Search code examples
rubyweb-scrapingnokogiriscreen-scrapingwatir-webdriver

How do you scrape a webpage to check if you need to solve for captcha


I'm using 'watir', 'curb', 'nokogiri', 'esay_captcha_solver' and I'm trying to scrape the page so I'll know if a captcha has appeared and then solve it by getting the image url. However I'm not sure what to put in the if statement and how to scrape what I need.

    #=> SIGN IN
    browser = Watir::Browser.new :ff
    browser.goto "https://soundcloud.com/login"
    browser.text_field(:id => "site-username").set "#{name}"
    browser.text_field(:id => "site-password").set "#{pass}"
    browser.button(:id => "log-in-submit-button").click
    if browser.body(:url => "https://soundcloud.com/login?captcha=true").text.include? (:id => "recaptcha_table")
        http = Curl.get("https://soundcloud.com/login?captcha=true") do |http|
        http.headers['User-Agent'] = "Mozilla/5.0 (Macintosh; Intel Mac OS X 10_10; rv:33.0) Gecko/20100101 Firefox/33.0"
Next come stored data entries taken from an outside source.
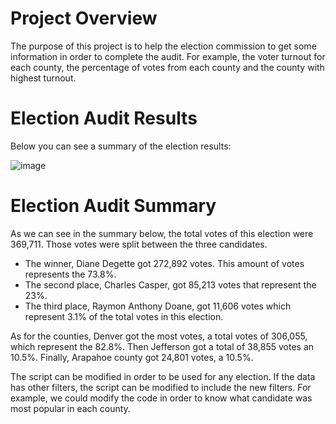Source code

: # Project Overview

The purpose of this project is to help the election commission to get some information in order to complete the audit. For example, the voter turnout for each county, the percentage of votes from each county and the county with highest turnout.

# Election Audit Results

Below you can see a summary of the election results:

![image](https://user-images.githubusercontent.com/95327338/149644585-fea25558-c3fd-4315-b38a-215f9275a6eb.png)

# Election Audit Summary

As we can see in the summary below, the total votes of this election were 369,711. Those votes were split between the three candidates.

* The winner, Diane Degette got 272,892 votes. This amount of votes represents the 73.8%. 
* The second place, Charles Casper, got 85,213 votes that represent the 23%. 
* The third place, Raymon Anthony Doane, got 11,606 votes which represent 3.1% of the total votes in this election. 


As for the counties, Denver got the most votes, a total votes of 306,055, which represent the 82.8%. Then Jefferson got a total of 38,855 votes an 10.5%. Finally, Arapahoe county got 24,801 votes, a 10.5%.

The script can be modified in order to be used for any election. If the data has other filters, the script can be modified to include the new filters. For example, we could modify the code in order to know what candidate was most popular in each county. 

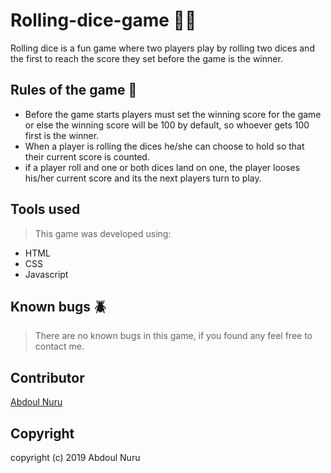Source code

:# Rolling-dice-game :game_die::game_die:

Rolling dice is a fun game where two players play by rolling two dices and the first to reach the score they set before the game is the winner.

## Rules of the game :scroll:
- Before the game starts players must set the winning score for the game or else the winning score will be 100 by default, so whoever gets 100 first is the winner.
- When a player is rolling the dices he/she can choose to hold so that their current score is counted.
- if a player roll and one or both dices land on one, the player looses his/her current score and its the next players turn to play.

## Tools used
>This game was developed using:
- HTML
- CSS
- Javascript

## Known bugs :beetle:
> There are no known bugs in this game, if you found any feel free to contact me.

## Contributor
[Abdoul Nuru](abdoulniyigena@gmail.com)

## Copyright
copyright (c) 2019 Abdoul Nuru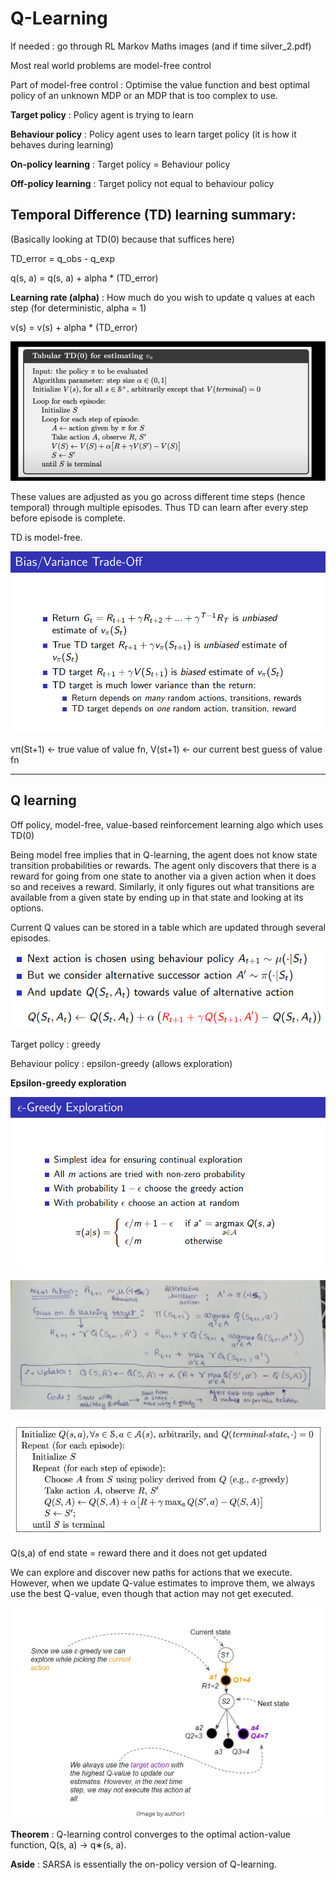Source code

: # Q-Learning

If needed : go through RL Markov Maths images (and if time silver_2.pdf)

Most real world problems are model-free control

Part of model-free control : Optimise the value function and best optimal policy of an unknown MDP or an MDP that is too complex to use.

**Target policy** : Policy agent is trying to learn

**Behaviour policy** : Policy agent uses to learn target policy (it is how it behaves during learning)

**On-policy learning** : Target policy = Behaviour policy

**Off-policy learning** : Target policy not equal to behaviour policy

## Temporal Difference (TD) learning summary: 

(Basically looking at TD(0) because that suffices here)

TD_error = q_obs - q_exp

q(s, a) = q(s, a) + alpha * (TD_error)

**Learning rate (alpha)** : How much do you wish to update q values at each step (for deterministic, alpha = 1)

v(s) = v(s) + alpha * (TD_error)

![](img/image-9.png)

These values are adjusted as you go across different time steps (hence temporal) through multiple episodes. Thus TD can learn after every step before episode is complete.

TD is model-free.

![](img/image-8.png) 

vπ(St+1) <- true value of value fn, V(st+1) <- our current best guess of value fn

---

## Q learning

Off policy, model-free, value-based reinforcement learning algo which uses TD(0)

Being model free implies that in Q-learning, the agent does not know state transition probabilities or rewards. The agent only discovers that there is a reward for going from one state to another via a given action when it does so and receives a reward. Similarly, it only figures out what transitions are available from a given state by ending up in that state and looking at its options. 

Current Q values can be stored in a table which are updated through several episodes.

![](img/image-1.png)

Target policy : greedy

Behaviour policy : epsilon-greedy (allows exploration)

**Epsilon-greedy exploration**

![](img/image-13.png)

![](img/image-2.jpg)

![](img/image-14.png)

Q(s,a) of end state = reward there and it does not get updated 

We can explore and discover new paths for actions that we execute.
However, when we update Q-value estimates to improve them, we always use the best Q-value, even though that action may not get executed.

![](img/image-11.png)

**Theorem** : Q-learning control converges to the optimal action-value function, Q(s, a) → q∗(s, a).

**Aside** : SARSA is essentially the on-policy version of Q-learning.

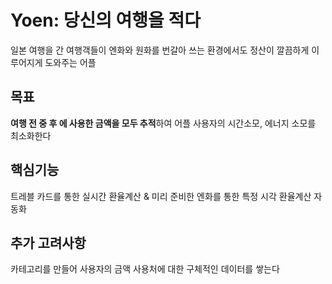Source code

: # Yoen: 당신의 여행을 적다 

일본 여행을 간 여행객들이 엔화와 원화를 번갈아 쓰는 환경에서도 정산이 깔끔하게 이루어지게 도와주는 어플

## 목표

**여행 전 중 후 에 사용한 금액을 모두 추적**하여 어플 사용자의 시간소모, 에너지 소모를 최소화한다

## 핵심기능

트레블 카드를 통한 실시간 환율계산 & 미리 준비한 엔화를 통한 특정 시각 환율계산 자동화

## 추가 고려사항

카테고리를 만들어 사용자의 금액 사용처에 대한 구체적인 데이터를 쌓는다
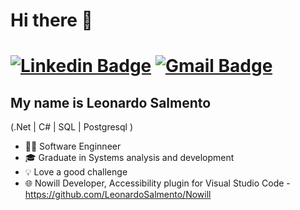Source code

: <h1> Hi there 👋 <h1/>

[![Linkedin Badge](https://img.shields.io/badge/-LinkedIn-6633cc?style=flat-square&logo=Linkedin&logoColor=white&link=https://www.linkedin.com/in/leonardo-salmento-21b650142/)](https://www.linkedin.com/in/leonardo-salmento-21b650142/)
[![Gmail Badge](https://img.shields.io/badge/-salmento.leonardo@gmail.com-6633cc?style=flat-square&logo=Gmail&logoColor=white&link=mailto:salmento.leonardo@gmail.com)](mailto:salmento.leonardo@gmail.com)

## My name is Leonardo Salmento
(.Net | C# | SQL | Postgresql )

- 👩‍💻 Software Enginneer
- 🎓 Graduate in Systems analysis and development
- 💡 Love a good challenge
- 🌐 Nowill Developer, Accessibility plugin for Visual Studio Code - https://github.com/LeonardoSalmento/Nowill

<!--
**LeonardoSalmento/LeonardoSalmento** is a ✨ _special_ ✨ repository because its `README.md` (this file) appears on your GitHub profile.

Here are some ideas to get you started:

- 🔭 I’m currently working on ...
- 🌱 I’m currently learning ...
- 👯 I’m looking to collaborate on ...
- 🤔 I’m looking for help with ...
- 💬 Ask me about ...
- 📫 How to reach me: ...
- 😄 Pronouns: ...
- ⚡ Fun fact: ...
-->
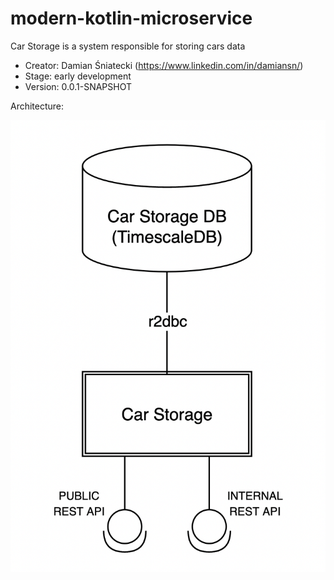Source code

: # modern-kotlin-microservice

Car Storage is a system responsible for storing cars data

- Creator: Damian Śniatecki (https://www.linkedin.com/in/damiansn/)
- Stage: early development
- Version: 0.0.1-SNAPSHOT

Architecture:

![architecture-diagram](./docs/car-storage-architecture.png)

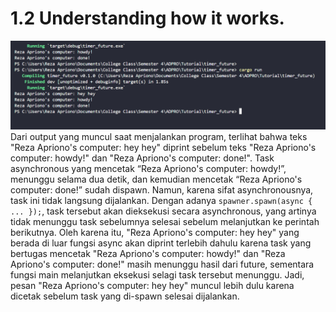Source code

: # 1.2 Understanding how it works.
![1.2](./img/experiment_1.2.png)
Dari output yang muncul saat menjalankan program, terlihat bahwa teks "Reza Apriono's computer: hey hey" diprint sebelum teks "Reza Apriono's computer: howdy!" dan "Reza Apriono's computer: done!". Task asynchronous yang mencetak “Reza Apriono's computer: howdy!”, menunggu selama dua detik, dan kemudian mencetak “Reza Apriono's computer: done!” sudah dispawn. Namun, karena sifat asynchronousnya, task ini tidak langsung dijalankan. Dengan adanya `spawner.spawn(async { ... });`, task tersebut akan dieksekusi secara asynchronous, yang artinya tidak menunggu task sebelumnya selesai sebelum melanjutkan ke perintah berikutnya. Oleh karena itu, "Reza Apriono's computer: hey hey" yang berada di luar fungsi async akan diprint terlebih dahulu karena task yang bertugas mencetak "Reza Apriono's computer: howdy!" dan "Reza Apriono's computer: done!" masih menunggu hasil dari future, sementara  fungsi main melanjutkan eksekusi selagi task tersebut menunggu. Jadi, pesan "Reza Apriono's computer: hey hey" muncul lebih dulu karena dicetak sebelum task yang di-spawn selesai dijalankan.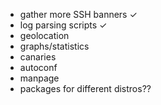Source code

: - gather more SSH banners ✓
- log parsing scripts ✓
- geolocation
- graphs/statistics
- canaries
- autoconf
- manpage
- packages for different distros??
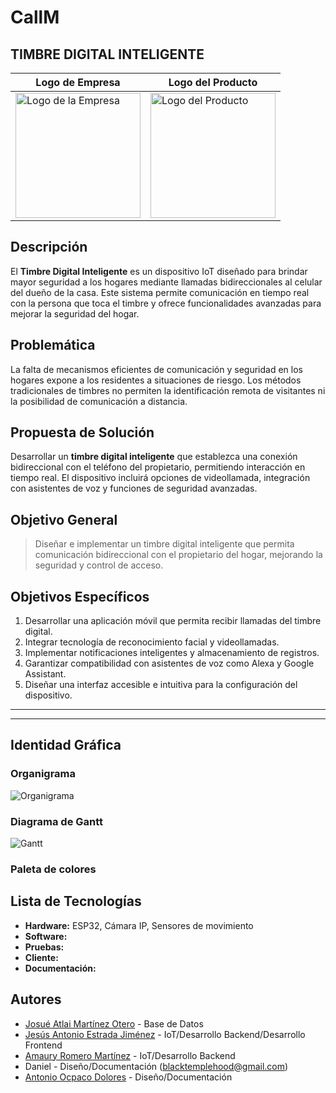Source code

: # CallM

## TIMBRE DIGITAL INTELIGENTE

| Logo de Empresa | Logo del Producto |
| --------------- | ----------------- |
| <img src="https://i.imgur.com/Y3LtyXo.jpeg" alt="Logo de la Empresa" width="200"/> | <img src="https://github.com/Callm-IOT/api-callm/blob/main/WhatsApp%20Image%202025-02-17%20at%2015.27.25.jpeg?raw=true" alt="Logo del Producto" width="200"/> |


## Descripción

El **Timbre Digital Inteligente** es un dispositivo IoT diseñado para brindar mayor seguridad a los hogares mediante llamadas bidireccionales al celular del dueño de la casa. Este sistema permite comunicación en tiempo real con la persona que toca el timbre y ofrece funcionalidades avanzadas para mejorar la seguridad del hogar.

## Problemática

La falta de mecanismos eficientes de comunicación y seguridad en los hogares expone a los residentes a situaciones de riesgo. Los métodos tradicionales de timbres no permiten la identificación remota de visitantes ni la posibilidad de comunicación a distancia.

## Propuesta de Solución

Desarrollar un **timbre digital inteligente** que establezca una conexión bidireccional con el teléfono del propietario, permitiendo interacción en tiempo real. El dispositivo incluirá opciones de videollamada, integración con asistentes de voz y funciones de seguridad avanzadas.

## Objetivo General

> Diseñar e implementar un timbre digital inteligente que permita comunicación bidireccional con el propietario del hogar, mejorando la seguridad y control de acceso.

## Objetivos Específicos

1. Desarrollar una aplicación móvil que permita recibir llamadas del timbre digital.
2. Integrar tecnología de reconocimiento facial y videollamadas.
3. Implementar notificaciones inteligentes y almacenamiento de registros.
4. Garantizar compatibilidad con asistentes de voz como Alexa y Google Assistant.
5. Diseñar una interfaz accesible e intuitiva para la configuración del dispositivo.

---


---

## Identidad Gráfica

### Organigrama
![Organigrama](https://github.com/Callm-IOT/api-callm/blob/main/CallMOrGa.png)

### Diagrama de Gantt
![Gantt](https://github.com/Callm-IOT/api-callm/blob/main/Gr%C3%A1fico%20Diagrama%20de%20Gantt%20CallM.png)


### Paleta de colores

## Lista de Tecnologías

- **Hardware:** ESP32, Cámara IP, Sensores de movimiento
- **Software:** &#x20;
- **Pruebas:**&#x20;
- **Cliente:** &#x20;
- **Documentación:**&#x20;

## Autores

- [Josué Atlai Martínez Otero](https://github.com/Josue-Martinez-Otero) - Base de Datos  
- [Jesús Antonio Estrada Jiménez](https://github.com/antcodernez) - IoT/Desarrollo Backend/Desarrollo Frontend  
- [Amaury Romero Martínez](https://github.com/AmauryRomero1285) - IoT/Desarrollo Backend
- Daniel - Diseño/Documentación ([blacktemplehood@gmail.com](mailto:blacktemplehood@gmail.com))
- [Antonio Ocpaco Dolores](https://github.com/ANTONIOOCPACODOLORES) - Diseño/Documentación 

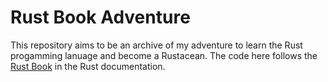 # Rust Book Adventure
This repository aims to be an archive of my adventure to learn the Rust progamming lanuage and become a Rustacean.
The code here follows the [Rust Book](https://doc.rust-lang.org/stable/book/title-page.html) in the Rust documentation.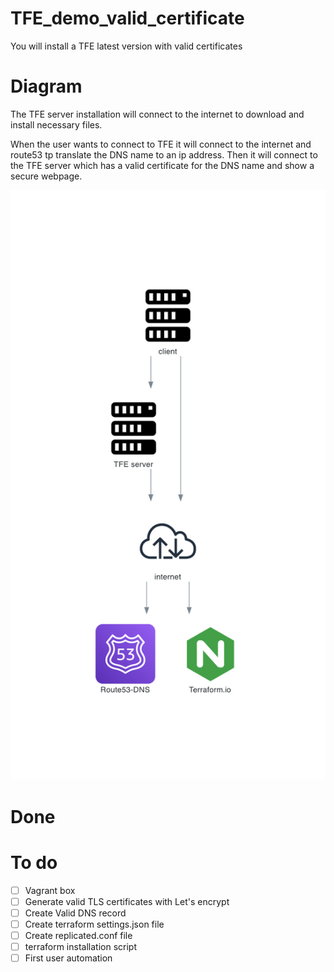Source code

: # TFE_demo_valid_certificate

You will install a TFE latest version with valid certificates

# Diagram
The TFE server installation will connect to the internet to download and install necessary files. 

When the user wants to connect to TFE it will connect to the internet and route53 tp translate the DNS name to an ip address. Then it will connect to the TFE server which has a valid certificate for the DNS name and show a secure webpage. 

![](diagram/tfe_self_signed_certificate.png)


# Done

# To do  

- [ ] Vagrant box
- [ ] Generate valid TLS certificates with Let's encrypt
- [ ] Create Valid DNS record
- [ ] Create terraform settings.json file
- [ ] Create replicated.conf file
- [ ] terraform installation script
- [ ] First user automation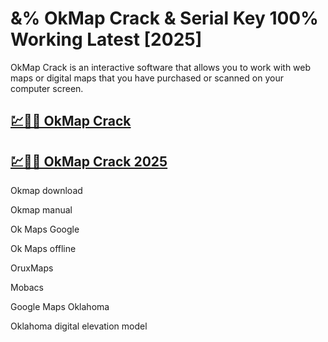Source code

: # &% OkMap Crack & Serial Key 100% Working Latest [2025]

OkMap Crack is an interactive software that allows you to work with web maps or digital maps that you have purchased or scanned on your computer screen.

## [💹🚀🎉 OkMap Crack](https://up-community.link/dl/)

## [💹🚀🎉 OkMap Crack 2025](https://up-community.link/dl/)

Okmap download

Okmap manual

Ok Maps Google

Ok Maps offline

OruxMaps

Mobacs

Google Maps Oklahoma

Oklahoma digital elevation model
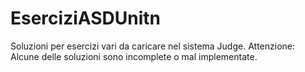 # EserciziASDUnitn
Soluzioni per esercizi vari da caricare nel sistema Judge.
Attenzione: Alcune delle soluzioni sono incomplete o mal implementate.
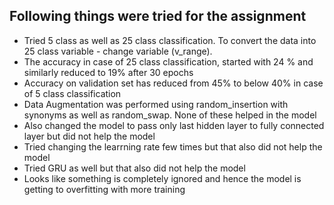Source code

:## Following things were tried for the assignment

* Tried 5 class as well as 25 class classification. To convert the data into 25 class variable - change variable (v_range). 
* The accuracy in case of 25 class classification, started with 24 % and similarly reduced to 19% after 30 epochs
* Accuracy on validation set has reduced from 45% to below 40% in case of 5 class classification
* Data Augmentation was performed using random_insertion with synonyms as well as random_swap. None of these helped in the model
* Also changed the model to pass only last hidden layer to fully connected layer but did not help the model
* Tried changing the learrning rate few times but that also did not help the model
* Tried GRU as well but that also did not help the model
* Looks like something is completely ignored and hence the model is getting to overfitting with more training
This if statement doesn't work because it doesn't seem to be able to read the text...in the browser it just stops when there's a captcha.

      end
      puts http.form_str
      easy_c = EasyCaptchaSolver.new(image_url: "...")
      easy_c.captcha

I want to be able to scrape the image url, I'm not sure how to get nogokiri to recognize the html code to scrape and then input the image url..

    else
      browser.goto "http://soundcloud.com/you/sets"
    end

The captcha html looks like:

captch code


Solution

  • 1st line - checking captcha exists or aren't

    2nd - get an url of captcha

    if browser.element(:id => 'recaptcha_image').exists?
        img_url = browser.image(:id => 'recaptcha_challenge_image').src
        easy_c = EasyCaptchaSolver.new(image_url: "#{img_url}")
        easy_c.captcha
    end